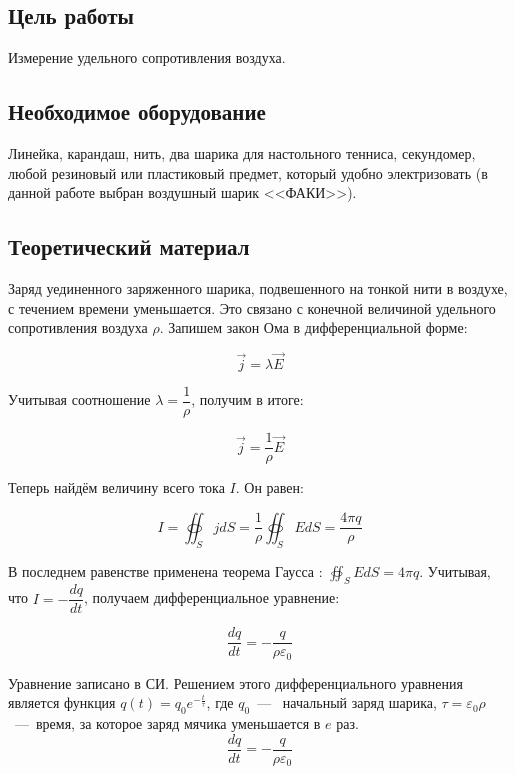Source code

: \documentclass[a4paper, 12pt]{article}
\begin{document}
\subsection*{Цель работы}
Измерение удельного сопротивления воздуха.

\subsection*{Необходимое оборудование}
Линейка, карандаш, нить, два шарика для настольного тенниса, секундомер, любой резиновый или пластиковый предмет, который удобно электризовать (в данной работе выбран воздушный шарик <<ФАКИ>>).

\subsection*{Теоретический материал}

Заряд уединенного заряженного шарика, подвешенного на тонкой нити в воздухе, с течением времени уменьшается. Это связано с конечной величиной удельного сопротивления воздуха $\rho$. Запишем закон Ома в дифференциальной форме:

\begin{equation}
\vec{j} = \lambda \vec{E}
\end{equation}

Учитывая соотношение $\lambda = \dfrac{1}{\rho}$, получим в итоге:

\begin{equation}
\vec{j} = \frac{1}{\rho}\vec{E}
\end{equation}

Теперь найдём величину всего тока $I$. Он равен:

\begin{equation}
I = \oiint_S j dS = \frac{1}{\rho}\oiint_S E dS = \dfrac{4 \pi q}{\rho}
\end{equation}

В последнем равенстве применена теорема Гаусса : $\oiint_S E dS = 4 \pi q$. Учитывая, что $I = -\dfrac{dq}{dt}$, получаем дифференциальное уравнение:

\begin{equation}
\frac{dq}{dt} = - \frac{q}{\rho \varepsilon_0}
\end{equation}

Уравнение записано в СИ. Решением этого дифференциального уравнения является функция $q(t) = q_0  e^{-\frac{t}{\tau}}$, где $q_0$~---
~начальный заряд шарика, $\tau = \varepsilon_0 \rho$~---~время, за которое заряд мячика уменьшается в $e$ раз. 
\begin{equation}
\frac{dq}{dt} = - \frac{q}{\rho \varepsilon_0}
\end{equation}
\end{document}
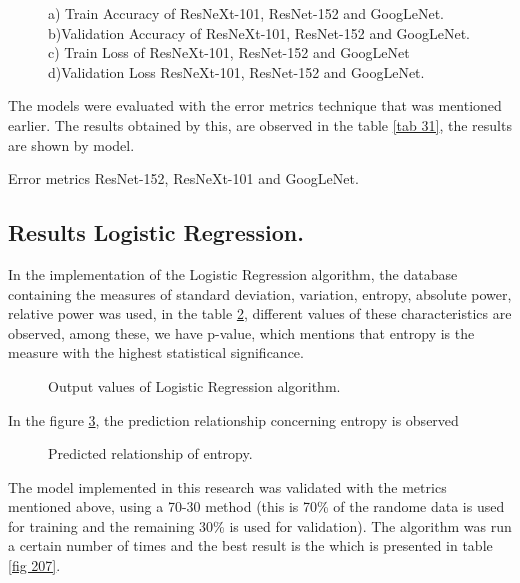 \documentclass[letterpaper,12pt,openright,oneside]{article}
\begin{document}
\begin{figure}[H]
\centerline{}
\caption{a) Train Accuracy of ResNeXt-101, ResNet-152 and GoogLeNet. b)Validation Accuracy of ResNeXt-101, ResNet-152 and GoogLeNet. c) Train Loss of  ResNeXt-101, ResNet-152 and GoogLeNet d)Validation Loss ResNeXt-101, ResNet-152 and GoogLeNet. }
\label{fig 109}
\end{figure}


The models were evaluated with the error metrics technique that was mentioned earlier. The results obtained by this, are observed in the table \ref{tab 31}, the results are shown by model.

\begin{table}[H]
\centerline{}
\caption{Error metrics ResNet-152, ResNeXt-101 and GoogLeNet.}
\label{tab 31}
\end{table}




\subsection{Results Logistic Regression.}


In the implementation of the Logistic Regression algorithm, the database containing the measures of standard deviation, variation, entropy, absolute power, relative power was used, in the table \ref{fig 205}, different values of these characteristics are observed, among these, we have p-value, which mentions that entropy is the measure with the highest statistical significance.\\

\begin{figure}[H]
\centerline{}
\caption{Output values of Logistic Regression algorithm.}
\label{fig 205}
\end{figure}

In the figure \ref{fig 200}, the prediction relationship concerning entropy is observed

\begin{figure}[H]
\centerline{}
\caption{Predicted relationship of entropy.}
\label{fig 200}
\end{figure}

The model implemented in this research was validated with the metrics mentioned above, using a 70-30 method (this is  70\% of the randome data is used for training and the remaining 30\% is used for validation). The algorithm was run a certain number of times and the best result is the which is presented in table \ref{fig 207}.
\end{document}
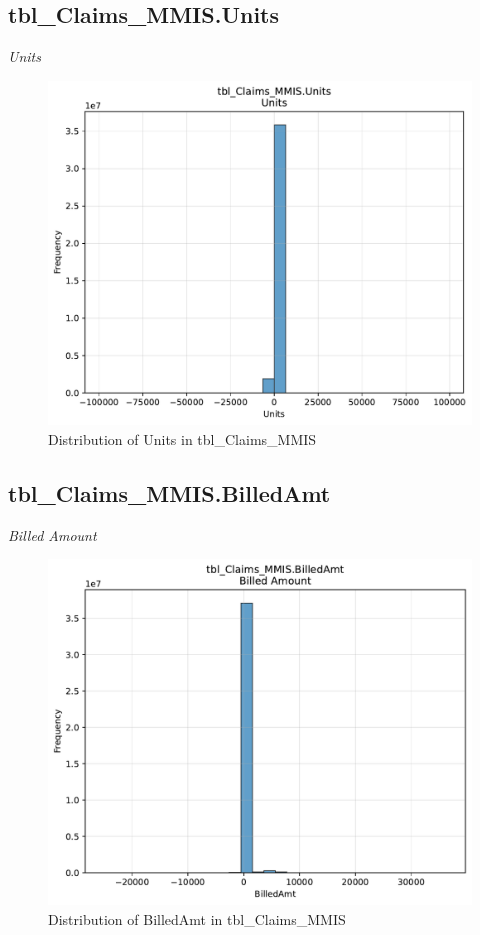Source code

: \subsection{tbl\_Claims\_MMIS.Units}
\textit{Units}

\begin{figure}[htbp]
\centering
\includegraphics[width=\textwidth]{figures/dbo_tbl_Claims_MMIS_Units.pdf}
\caption{Distribution of Units in tbl\_Claims\_MMIS}
\end{figure}\newpage

\subsection{tbl\_Claims\_MMIS.BilledAmt}
\textit{Billed Amount}

\begin{figure}[htbp]
\centering
\includegraphics[width=\textwidth]{figures/dbo_tbl_Claims_MMIS_BilledAmt.pdf}
\caption{Distribution of BilledAmt in tbl\_Claims\_MMIS}
\end{figure}\newpage

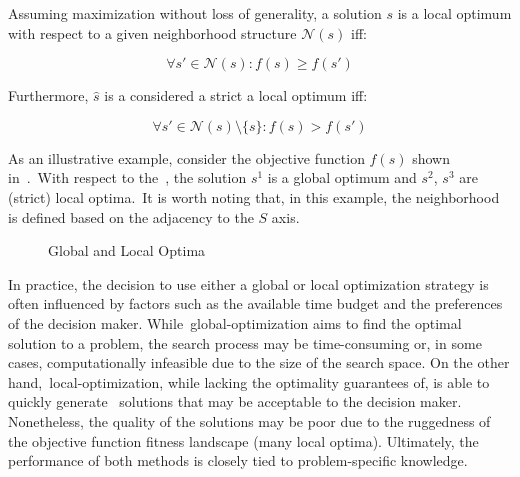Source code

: \begin{definition}
  \label{def:local-optimum}

  Assuming maximization without loss of generality, a solution $s$ is
  a local optimum with respect to a given neighborhood structure $\mathcal{N}(s)$ iff:

  \begin{equation}
    \label{eq:local-optimum}
    \forall s' \in \mathcal{N}(s) \colon f(s) \geq f(s')
  \end{equation}

  Furthermore, $\hat{s}$ is a considered a strict a local optimum iff:

  \begin{equation}
    \label{eq:strict-local-optimum}
    \forall s' \in \mathcal{N}(s) \setminus \{s\} \colon f(s) > f(s')
  \end{equation}
\end{definition}

As an illustrative example, consider the objective function $f(s)$ shown
in~.~With respect to
the~, the solution $s^1$ is a global
optimum and $s^2$, $s^3$ are (strict) local optima.~It is worth noting that, in
this example, the neighborhood is defined based on the adjacency to the $S$ axis.

\begin{figure}[h]
  \centering
  
  \caption{Global and Local Optima}
  \label{fig:optima}
\end{figure}

In practice, the decision to use either a global or local optimization strategy
is often influenced by factors such as the available time budget and the
preferences of the decision maker. While~\acrshort{global-optimization} aims to
find the optimal solution to a problem, the search process may be time-consuming
or, in some cases, computationally infeasible due to the size of the search
space.  On the other hand,~\acrshort{local-optimization}, while lacking the
optimality guarantees of, is able to quickly generate~ solutions that may be
acceptable to the decision maker. Nonetheless, the quality of the solutions may
be poor due to the ruggedness of the objective function fitness landscape (many
local optima). Ultimately, the performance of both methods is closely tied to
problem-specific knowledge.

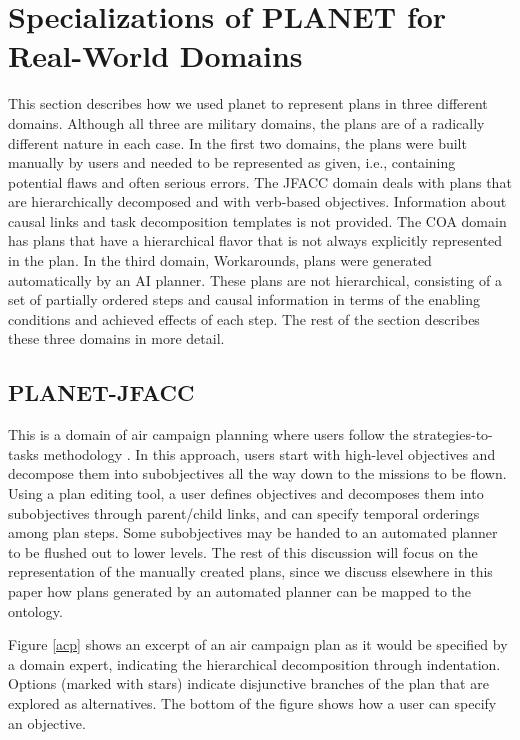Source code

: \section{Specializations of PLANET for Real-World Domains}

This section describes how we used {\sc planet} to represent plans
in three different domains.  
Although all three are military domains, 
the plans are of a radically different nature in each case.  
In the first two domains, the plans were built manually by users
and needed to be represented as given, i.e., 
containing potential flaws and often serious errors. 
The JFACC domain deals with plans that are hierarchically decomposed 
and with verb-based objectives.  Information about causal links 
and task decomposition templates is not provided.
The COA domain has plans that have a hierarchical flavor that
is not always explicitly represented in the plan.  
In the third domain, Workarounds, plans were generated automatically by
an AI planner.  These plans are not hierarchical, consisting of 
a set of partially ordered steps and causal information in terms of
the enabling conditions and achieved effects of each step.  
The rest of the section describes these three domains in more detail.


\subsection{PLANET-JFACC}

This is a domain of air campaign planning where 
users follow the strategies-to-tasks methodology
\cite{todd-94,thaler-93}. 
In this approach, users start with high-level
objectives and decompose them into subobjectives all
the way down to the missions to be flown.  
Using a plan editing tool, a user defines objectives
and decomposes them into subobjectives through parent/child links, 
and can specify temporal orderings among plan steps.  
Some subobjectives may be handed to an automated 
planner to be flushed out to lower levels.  
The rest of this discussion 
will focus on the representation
of the manually created plans, since 
we discuss elsewhere in this paper how plans 
generated by an automated planner can be mapped to the 
ontology.  

Figure \ref{acp} shows an excerpt of an air campaign plan
as it would be specified by a domain expert,
indicating the hierarchical decomposition through indentation.
Options (marked with stars) indicate 
disjunctive branches of the plan that are explored as alternatives.
The bottom of the figure shows how  a user can specify an objective.

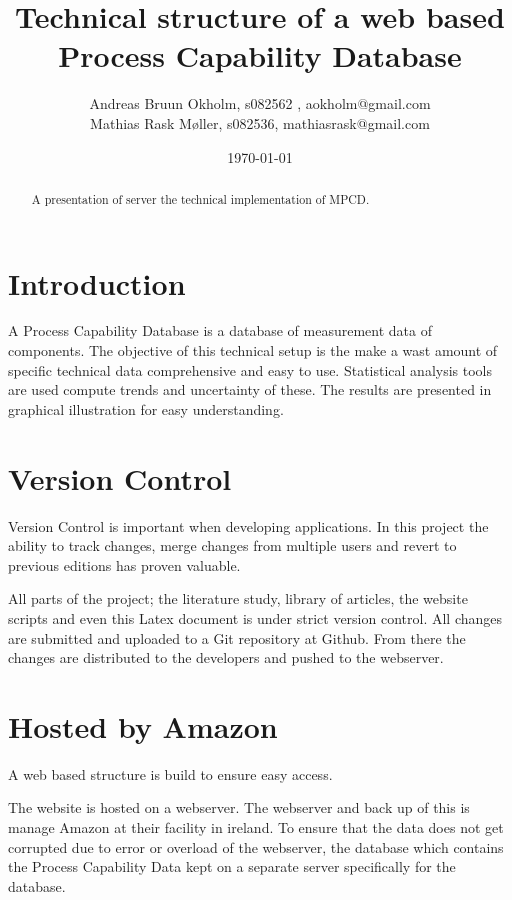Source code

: \documentclass[aip,amsmath,reprint, author-year]{revtex4-1}
\begin{document}
\begin{abstract}
A presentation of server the technical implementation of MPCD.
\end{abstract}

\title{Technical structure of a web based Process Capability Database }
\author{Andreas Bruun Okholm, s082562 , aokholm@gmail.com\\
Mathias Rask Møller, s082536, mathiasrask@gmail.com }
 
\date{\today}
\maketitle


\section{Introduction}
A Process Capability Database is a database of measurement data of components. The objective of this technical setup is the make a wast amount of specific technical data comprehensive and easy to use. Statistical analysis tools are used compute trends and uncertainty of these. The results are presented in graphical illustration for easy understanding.

\section{Version Control}
Version Control is important when developing applications. In this project the ability to track changes, merge changes from multiple users and revert to previous editions has proven valuable.

All parts of the project; the literature study, library of articles, the website scripts and even this Latex document is under strict version control. 
All changes are submitted and uploaded to a Git repository at Github. From there the changes are distributed to the developers and pushed to the webserver. 

\section{Hosted by Amazon}
A web based structure is build to ensure easy access. 

The website is hosted on a webserver. The webserver and back up of this is manage Amazon at their facility in ireland. To ensure that the data does not get corrupted due to error or overload of the webserver, the database which contains the Process Capability Data kept on a separate server specifically for the database. 
\end{document}
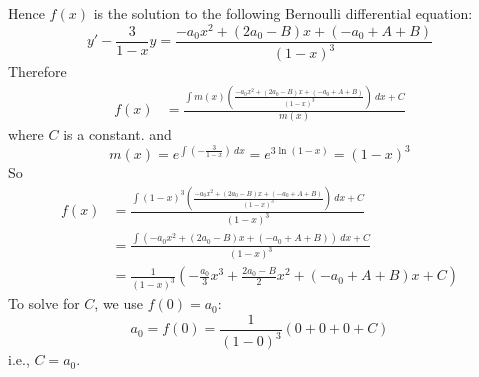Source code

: Hence $f(x)$ is the solution to
the following Bernoulli differential equation:
\[
y' - \frac{3}{1-x} y 
= \frac{-a_0x^2 + (2 a_0 - B) x + (-a_0 + A + B)}{(1-x)^3}
\]
Therefore
\begin{align*}
f(x) &= \frac
       {
         \displaystyle\int m(x)
         \left(
           \frac{-a_0x^2 + (2 a_0 - B) x + (-a_0 + A + B)}{(1-x)^3}
           \right) \ dx
           + C
       }
       {  m(x) }
\end{align*}
where
$C$ is a constant.
and
\[
m(x)
= e^{ \int \left( -\frac{3}{1-x} \right) \ dx}
= e^{ 3 \ln (1 - x) }
= (1 - x)^3
\]
So
\begin{align*}
f(x)
&= \frac
{
  \displaystyle\int (1-x)^3
  \left(
    \frac{-a_0x^2 + (2 a_0 - B) x + (-a_0 + A + B)}{(1-x)^3}
  \right) \ dx + C
}
{ (1-x)^3 } 
\\
&= \frac
{
  \displaystyle\int 
  \left(
    -a_0x^2 + (2 a_0 - B) x + (-a_0 + A + B)
  \right) \ dx + C
}
{ (1-x)^3 }
\\
&=
\frac{1}{(1-x)^3}
\left(
    -\frac{a_0}{3}x^3 + \frac{2 a_0 - B}{2}x^2 + (-a_0 + A + B )x + C
\right)
\end{align*}
To solve for $C$, we use $f(0) = a_0$:
\[
a_0 = f(0) = \frac{1}{(1-0)^3} \left( 0 + 0 + 0 + C \right)
\]
i.e., $C = a_0$.

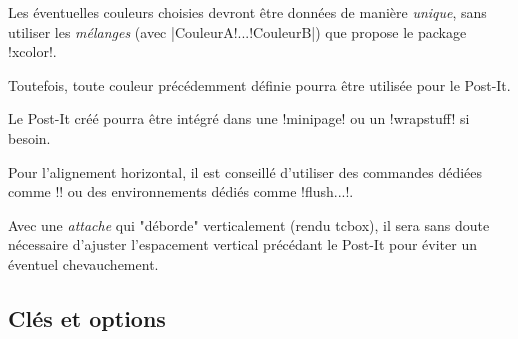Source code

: \documentclass[french,a4paper,11pt]{article}
\begin{document}
\begin{DemoCode}[]
\begin{PostIt}
\lipsum[1][1-2]
\end{PostIt}
\end{DemoCode}

\begin{DemoCode}[]
\begin{PostIt}[Rendu=tikz]
	\lipsum[1][1-2]
\end{PostIt}
\begin{PostIt}[Rendu=tikzv2]
	\lipsum[1][1-2]
\end{PostIt}
\end{DemoCode}

\begin{tipblock}
Les éventuelles couleurs choisies devront être données de manière \textit{unique}, sans utiliser les \textit{mélanges} (avec \motcletex|CouleurA!...!CouleurB|) que propose le package \packagetex!xcolor!. 

Toutefois, toute couleur précédemment définie pourra être utilisée pour le Post-It.
\end{tipblock}

\begin{tipblock}
Le Post-It créé pourra être intégré dans une \motcletex!minipage! ou un \motcletex!wrapstuff! si besoin.

Pour l'alignement horizontal, il est conseillé d'utiliser des commandes dédiées comme \motcletex!\hfill! ou des environnements dédiés comme \motcletex!flush...!.
\end{tipblock}

\begin{warningblock}
Avec une \textit{attache} qui "déborde" verticalement (rendu \textsf{tcbox}), il sera sans doute nécessaire d'ajuster l'espacement vertical précédant le Post-It pour éviter un éventuel chevauchement.
\end{warningblock}

\subsection{Clés et options}
\end{document}
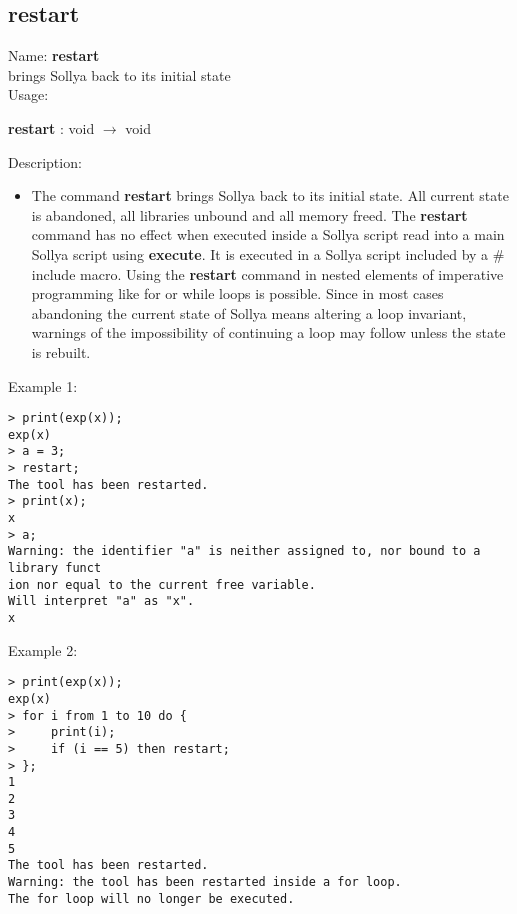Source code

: \subsection{restart}
\label{labrestart}
\noindent Name: \textbf{restart}\\
brings Sollya back to its initial state\\

\noindent Usage: 
\begin{center}
\textbf{restart} : \textsf{void} $\rightarrow$ \textsf{void}\\
\end{center}
\noindent Description: \begin{itemize}

\item The command \textbf{restart} brings Sollya back to its initial state.  All
   current state is abandoned, all libraries unbound and all memory freed.
   The \textbf{restart} command has no effect when executed inside a Sollya
   script read into a main Sollya script using \textbf{execute}. It is executed
   in a Sollya script included by a $\#$include macro.
   Using the \textbf{restart} command in nested elements of imperative
   programming like for or while loops is possible. Since in most cases
   abandoning the current state of Sollya means altering a loop
   invariant, warnings of the impossibility of continuing a loop may
   follow unless the state is rebuilt.
\end{itemize}
\noindent Example 1: 
\begin{center}\begin{minipage}{15cm}\begin{Verbatim}[frame=single]
> print(exp(x));
exp(x)
> a = 3;
> restart;
The tool has been restarted.
> print(x);
x
> a;
Warning: the identifier "a" is neither assigned to, nor bound to a library funct
ion nor equal to the current free variable.
Will interpret "a" as "x".
x
\end{Verbatim}
\end{minipage}\end{center}
\noindent Example 2: 
\begin{center}\begin{minipage}{15cm}\begin{Verbatim}[frame=single]
> print(exp(x));
exp(x)
> for i from 1 to 10 do {
>     print(i);
>     if (i == 5) then restart;
> };
1
2
3
4
5
The tool has been restarted.
Warning: the tool has been restarted inside a for loop.
The for loop will no longer be executed.
\end{Verbatim}
\end{minipage}\end{center}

____________________

◆ What you need to do
Go through the material and copy every line in which the word "generated" occurs.

◆ Result of the task
In the third domain, Workarounds, plans were generated automatically by
generated by an automated planner can be mapped to the 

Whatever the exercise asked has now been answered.